* [Records for this exercise]
%%
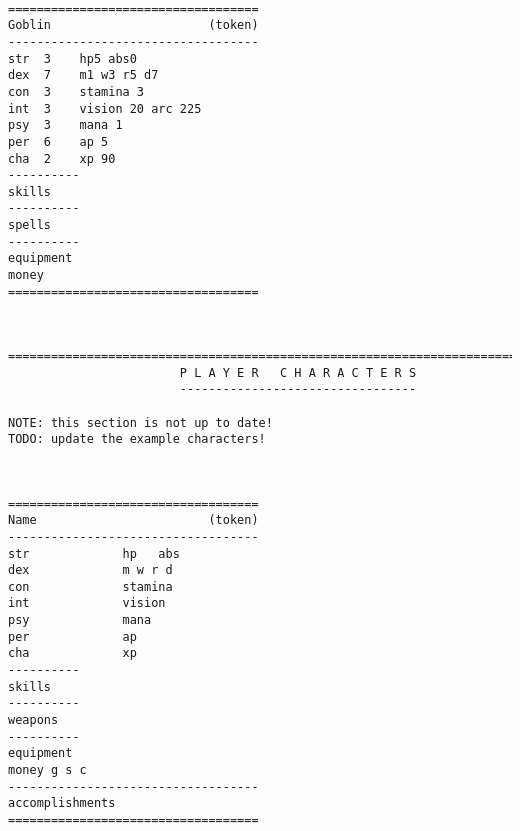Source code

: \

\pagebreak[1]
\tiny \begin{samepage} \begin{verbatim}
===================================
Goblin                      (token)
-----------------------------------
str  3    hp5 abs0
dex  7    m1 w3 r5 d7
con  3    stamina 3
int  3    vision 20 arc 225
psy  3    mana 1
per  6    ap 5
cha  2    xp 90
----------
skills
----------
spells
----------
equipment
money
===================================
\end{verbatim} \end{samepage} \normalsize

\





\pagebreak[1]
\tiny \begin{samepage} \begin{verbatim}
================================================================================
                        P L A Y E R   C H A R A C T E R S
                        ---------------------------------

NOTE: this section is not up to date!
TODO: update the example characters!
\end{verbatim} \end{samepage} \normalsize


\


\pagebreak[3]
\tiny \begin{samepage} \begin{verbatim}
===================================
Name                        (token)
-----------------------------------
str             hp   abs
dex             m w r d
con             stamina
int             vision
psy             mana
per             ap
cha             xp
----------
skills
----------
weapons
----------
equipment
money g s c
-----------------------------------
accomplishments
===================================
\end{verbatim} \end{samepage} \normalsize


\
%%
%%
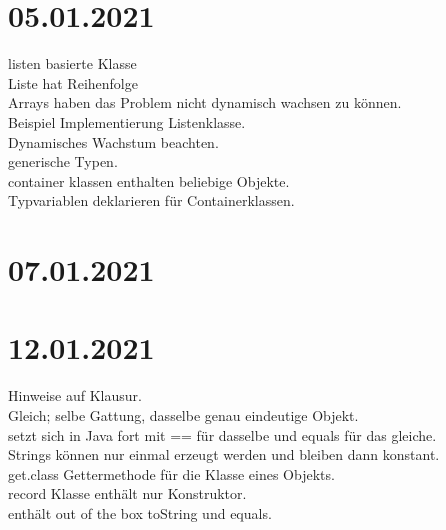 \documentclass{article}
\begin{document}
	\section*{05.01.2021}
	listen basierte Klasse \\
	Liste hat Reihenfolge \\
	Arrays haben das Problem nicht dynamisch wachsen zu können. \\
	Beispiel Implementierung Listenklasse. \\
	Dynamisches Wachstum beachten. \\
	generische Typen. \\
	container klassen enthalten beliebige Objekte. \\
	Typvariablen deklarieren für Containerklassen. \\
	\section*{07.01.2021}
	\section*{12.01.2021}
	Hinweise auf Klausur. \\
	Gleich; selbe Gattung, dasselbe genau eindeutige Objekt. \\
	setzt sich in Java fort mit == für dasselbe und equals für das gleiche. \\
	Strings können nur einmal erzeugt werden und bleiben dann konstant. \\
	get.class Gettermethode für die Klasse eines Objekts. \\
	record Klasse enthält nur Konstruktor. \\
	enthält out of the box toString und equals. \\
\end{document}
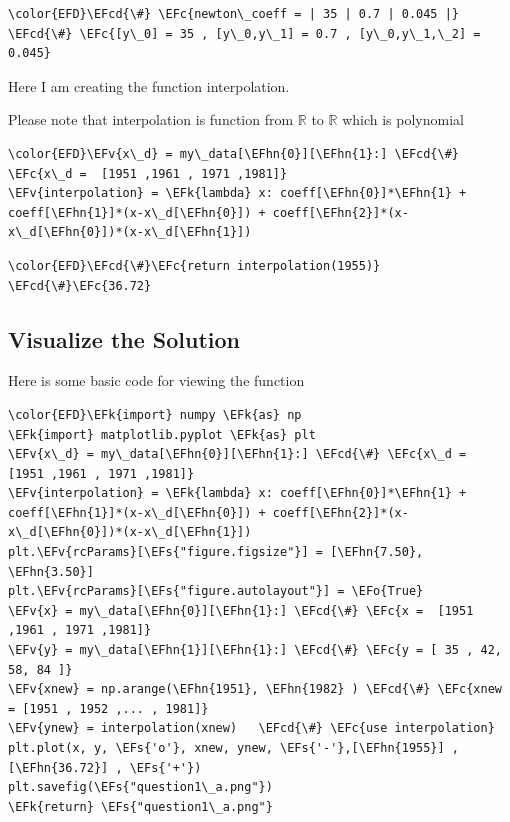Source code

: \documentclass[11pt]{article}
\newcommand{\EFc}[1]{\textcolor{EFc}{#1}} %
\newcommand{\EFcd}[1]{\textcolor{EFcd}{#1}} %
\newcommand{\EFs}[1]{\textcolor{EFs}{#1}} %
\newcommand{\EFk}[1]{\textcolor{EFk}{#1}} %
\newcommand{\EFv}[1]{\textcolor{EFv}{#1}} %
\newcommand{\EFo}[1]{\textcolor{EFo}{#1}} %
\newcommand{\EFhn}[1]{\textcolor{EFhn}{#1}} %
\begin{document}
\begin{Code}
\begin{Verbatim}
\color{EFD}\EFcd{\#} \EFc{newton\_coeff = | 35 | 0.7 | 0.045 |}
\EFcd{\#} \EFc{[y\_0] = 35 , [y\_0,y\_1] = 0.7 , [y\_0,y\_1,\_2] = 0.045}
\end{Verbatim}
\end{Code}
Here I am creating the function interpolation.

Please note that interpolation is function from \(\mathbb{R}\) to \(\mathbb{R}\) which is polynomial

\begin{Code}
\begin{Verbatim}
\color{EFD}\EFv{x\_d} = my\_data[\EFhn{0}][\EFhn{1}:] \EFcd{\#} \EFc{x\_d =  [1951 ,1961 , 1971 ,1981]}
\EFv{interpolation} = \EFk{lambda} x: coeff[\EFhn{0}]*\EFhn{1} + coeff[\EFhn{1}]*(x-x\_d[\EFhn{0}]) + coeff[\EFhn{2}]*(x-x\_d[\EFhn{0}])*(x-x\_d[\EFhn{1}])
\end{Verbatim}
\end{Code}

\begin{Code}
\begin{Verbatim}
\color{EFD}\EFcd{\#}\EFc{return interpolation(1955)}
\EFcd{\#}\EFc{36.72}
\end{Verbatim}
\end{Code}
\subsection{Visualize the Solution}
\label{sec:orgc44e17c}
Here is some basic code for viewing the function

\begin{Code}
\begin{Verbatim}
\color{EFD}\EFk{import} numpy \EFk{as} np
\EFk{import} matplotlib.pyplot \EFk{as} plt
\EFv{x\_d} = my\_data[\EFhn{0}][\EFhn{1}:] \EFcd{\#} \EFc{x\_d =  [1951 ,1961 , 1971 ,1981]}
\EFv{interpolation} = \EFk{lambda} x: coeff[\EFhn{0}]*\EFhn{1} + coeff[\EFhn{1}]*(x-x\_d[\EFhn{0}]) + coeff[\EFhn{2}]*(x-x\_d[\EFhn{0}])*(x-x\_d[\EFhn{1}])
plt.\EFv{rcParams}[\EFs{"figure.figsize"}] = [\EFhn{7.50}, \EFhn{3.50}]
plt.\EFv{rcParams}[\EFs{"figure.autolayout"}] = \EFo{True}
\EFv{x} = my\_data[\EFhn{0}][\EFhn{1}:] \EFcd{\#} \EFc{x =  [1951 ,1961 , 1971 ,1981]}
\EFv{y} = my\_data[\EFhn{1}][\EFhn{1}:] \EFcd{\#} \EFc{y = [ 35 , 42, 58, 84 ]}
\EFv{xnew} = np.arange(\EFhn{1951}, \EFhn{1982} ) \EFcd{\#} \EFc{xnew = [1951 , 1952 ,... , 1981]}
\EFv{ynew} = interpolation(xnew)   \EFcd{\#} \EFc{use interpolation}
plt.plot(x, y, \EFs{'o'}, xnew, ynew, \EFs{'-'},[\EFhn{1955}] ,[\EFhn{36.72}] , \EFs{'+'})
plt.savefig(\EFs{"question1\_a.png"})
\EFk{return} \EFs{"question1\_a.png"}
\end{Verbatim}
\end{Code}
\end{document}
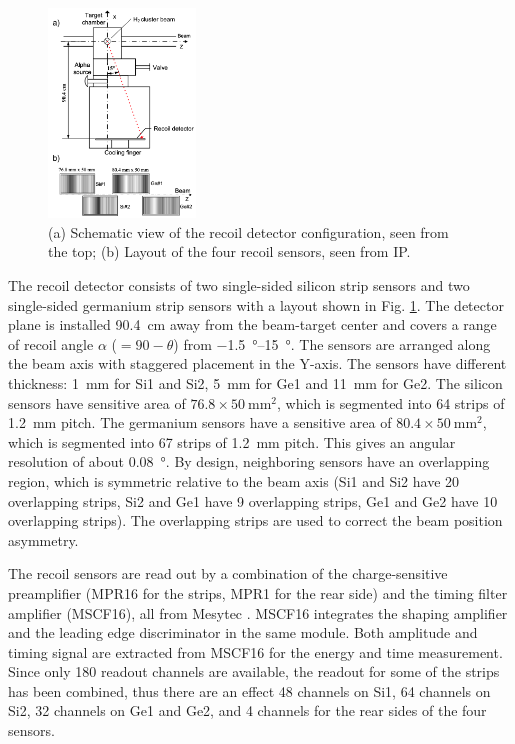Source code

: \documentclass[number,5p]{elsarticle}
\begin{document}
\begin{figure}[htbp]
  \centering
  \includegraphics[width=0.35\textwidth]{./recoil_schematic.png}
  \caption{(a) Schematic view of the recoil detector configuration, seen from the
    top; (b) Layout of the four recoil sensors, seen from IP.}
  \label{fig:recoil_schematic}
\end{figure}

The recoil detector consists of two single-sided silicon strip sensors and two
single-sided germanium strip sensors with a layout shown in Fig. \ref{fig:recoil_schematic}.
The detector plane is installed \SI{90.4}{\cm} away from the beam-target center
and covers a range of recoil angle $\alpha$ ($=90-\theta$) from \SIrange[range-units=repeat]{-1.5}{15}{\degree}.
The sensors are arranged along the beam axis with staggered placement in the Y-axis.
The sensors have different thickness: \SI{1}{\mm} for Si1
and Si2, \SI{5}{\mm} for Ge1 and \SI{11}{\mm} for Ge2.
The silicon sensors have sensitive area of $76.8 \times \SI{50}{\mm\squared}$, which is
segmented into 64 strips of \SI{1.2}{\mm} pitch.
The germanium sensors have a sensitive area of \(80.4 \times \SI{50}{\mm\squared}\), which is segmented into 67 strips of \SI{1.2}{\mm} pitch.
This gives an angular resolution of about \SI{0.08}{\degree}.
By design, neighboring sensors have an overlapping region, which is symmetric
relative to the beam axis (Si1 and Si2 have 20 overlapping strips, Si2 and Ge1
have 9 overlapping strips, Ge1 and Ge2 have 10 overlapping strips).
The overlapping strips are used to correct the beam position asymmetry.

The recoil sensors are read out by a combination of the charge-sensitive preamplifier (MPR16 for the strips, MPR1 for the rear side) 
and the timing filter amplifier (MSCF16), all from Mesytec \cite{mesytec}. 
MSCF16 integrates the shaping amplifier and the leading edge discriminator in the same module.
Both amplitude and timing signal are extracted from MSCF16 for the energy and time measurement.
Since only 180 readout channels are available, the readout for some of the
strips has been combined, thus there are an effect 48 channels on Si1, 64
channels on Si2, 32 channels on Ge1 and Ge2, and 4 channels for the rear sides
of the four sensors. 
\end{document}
%%
* [Your assignment] An answer is complete only when it holds every line above containing the string "pitch".

* [Solution to the problem]
segmented into 64 strips of \SI{1.2}{\mm} pitch.
The germanium sensors have a sensitive area of \(80.4 \times \SI{50}{\mm\squared}\), which is segmented into 67 strips of \SI{1.2}{\mm} pitch.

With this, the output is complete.